In this week’s recap of some of the noteworthy items from recently-published scholarly research on data-intensive computing topics, we take a brief look at a new file system designed to address secure data; the past, present and future of sentiment analysis and opinion mining; some novel approaches to business intelligence and more.
Let’s get started with one of the most interesting research pieces that came across our desk:
The Jigsaw Distributed File System
Researchers from the University of Arkansas’ division of Medical Sciences and the CompSci department at Embry-Riddle Aeronautical University have introduced the Jigsaw Distributed File System (JigDFS) which is aimed at securely storing and fetching files on large-scale networks.
Given the sensitive medical data that necessities this kind of research, the team describes how files in JigDFS are sliced into small segments using an Information Dispersal Algorithm (IDA), and are then distributed onto different nodes recursively.

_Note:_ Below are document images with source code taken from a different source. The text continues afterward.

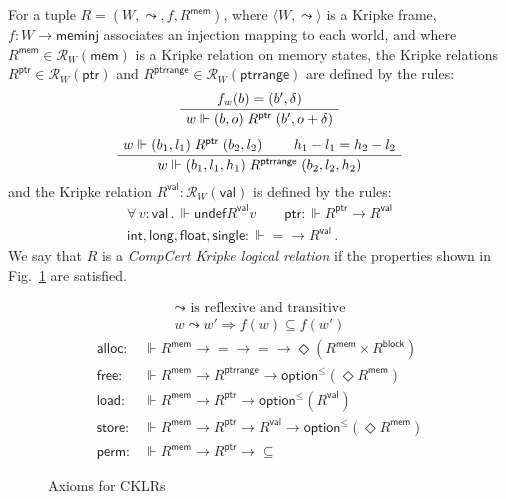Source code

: \documentclass[sigplan,10pt,review,anonymous]{acmart}
\newcommand{\kw}[1]{\ensuremath{ \mathsf{#1} }}
\begin{document}
\begin{definition} \label{def:cklr} %
For a tuple $R = (W, \leadsto, f, R^\kw{mem})$,
where
$\langle W, \leadsto \rangle$ is a Kripke frame,
$f : W \rightarrow \kw{meminj}$
associates an injection mapping to each world, and where
$R^\kw{mem} \in \mathcal{R}_{W}(\kw{mem})$
is a Kripke relation on memory states,
the Kripke relations
$R^\kw{ptr} \in \mathcal{R}_W(\kw{ptr})$ and
$R^\kw{ptrrange} \in \mathcal{R}_W(\kw{ptrrange})$
are defined by the rules:
\begin{gather*}
  \AxiomC{$f_w(b) = (b', \delta)$}
  \UnaryInfC{$w \Vdash (b, o) \mathrel{R^\kw{ptr}} (b', o + \delta)$}
  \DisplayProof
  \\[1ex]
  \AxiomC{$w \Vdash (b_1, l_1) \mathrel{R^\kw{ptr}} (b_2, l_2)$}
  \AxiomC{$h_1 - l_1 = h_2 - l_2$}
  \BinaryInfC{$w \Vdash (b_1, l_1, h_1) \mathrel{R^\kw{ptrrange}} (b_2, l_2, h_2)$}
  \DisplayProof
\end{gather*}
and the Kripke relation
$R^\kw{val} : \mathcal{R}_W(\kw{val})$
is defined by the rules:
\begin{gather*}
  \forall \, v : \kw{val} \,.\,
    \Vdash \kw{undef} \mathrel{R^\kw{val}} v \qquad
  \kw{ptr} : {\Vdash R^\kw{ptr} \rightarrow R^\kw{val}} \\
  \kw{int}, \kw{long}, \kw{float}, \kw{single} :
    {\Vdash {=} \rightarrow R^\kw{val}} \,.
\end{gather*}
We say that $R$ is a \emph{CompCert Kripke logical relation}
if the properties shown in Fig.~\ref{fig:cklr-def} are satisfied.
\end{definition}

\begin{figure} %
  \begin{gather*}
    {\leadsto} \mbox{ is reflexive and transitive} \\
    w \leadsto w' \Rightarrow f(w) \subseteq f(w')
  \end{gather*}
  \begin{align*}
      \kw{alloc} :
        &\Vdash R^\kw{mem} \rightarrow {=} \rightarrow {=} \rightarrow
        \Diamond (R^\kw{mem} \times R^\kw{block})
      \\
      \kw{free} :
        &\Vdash R^\kw{mem} \rightarrow R^\kw{ptrrange} \rightarrow
        \kw{option}^\le(\Diamond R^\kw{mem})
      \\
      \kw{load} :
        &\Vdash R^\kw{mem} \rightarrow R^\kw{ptr} \rightarrow
        \kw{option}^\le(R^\kw{val})
      \\
      \kw{store} :
        &\Vdash R^\kw{mem} \rightarrow R^\kw{ptr} \rightarrow R^\kw{val} \rightarrow
        \kw{option}^\le(\Diamond R^\kw{mem})
      \\
      \kw{perm} :
        &\Vdash R^\kw{mem} \rightarrow R^\kw{ptr} \rightarrow {\subseteq}
  \end{align*}
  \caption{Axioms for CKLRs}
  \label{fig:cklr-def}
\end{figure}
\end{document}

They argue that JigDFS provides fault-tolerance against node failures while assuring confidentiality, integrity, and availability of the stored data. Layered encryption is applied to each file segment with keys produced by a hashed-key chain algorithm. Recursive IDA and layered encryption enhance users’ anonymity and provide a degree of plausible deniability.
The team says that JigDFS is envisioned to be an ideal long-term storage solution for developing secure data archiving systems.
New Approaches to Sentiment Mining
As a team centered at NUS in Singapore argues in the journal Intelligent Systems, while the Web plays an increasingly significant role in people's social lives, it contains more and more information concerning their opinions and sentiments.
The distillation of knowledge from this huge amount of unstructured information, also known as opinion mining and sentiment analysis, is a task that has recently raised growing interest for purposes such as customer service, financial market prediction, public security monitoring, election investigation, health related quality of life measure, etc.
To highlight the way forward for this branch of big data research, the team illustrates past, present, and future trends of sentiment analysis by delving into the evolution of different tools and techniques, from heuristics to discourse structure, from coarse- to fine-grained analysis, from keyword- to concept-level opinion mining.
Next -- An Integrated Approach to BI >
An Integrated Approach to BI
European researchers have contributed to a tome on modern business intelligence in their description of working toward an integrated framework for business intelligence operations.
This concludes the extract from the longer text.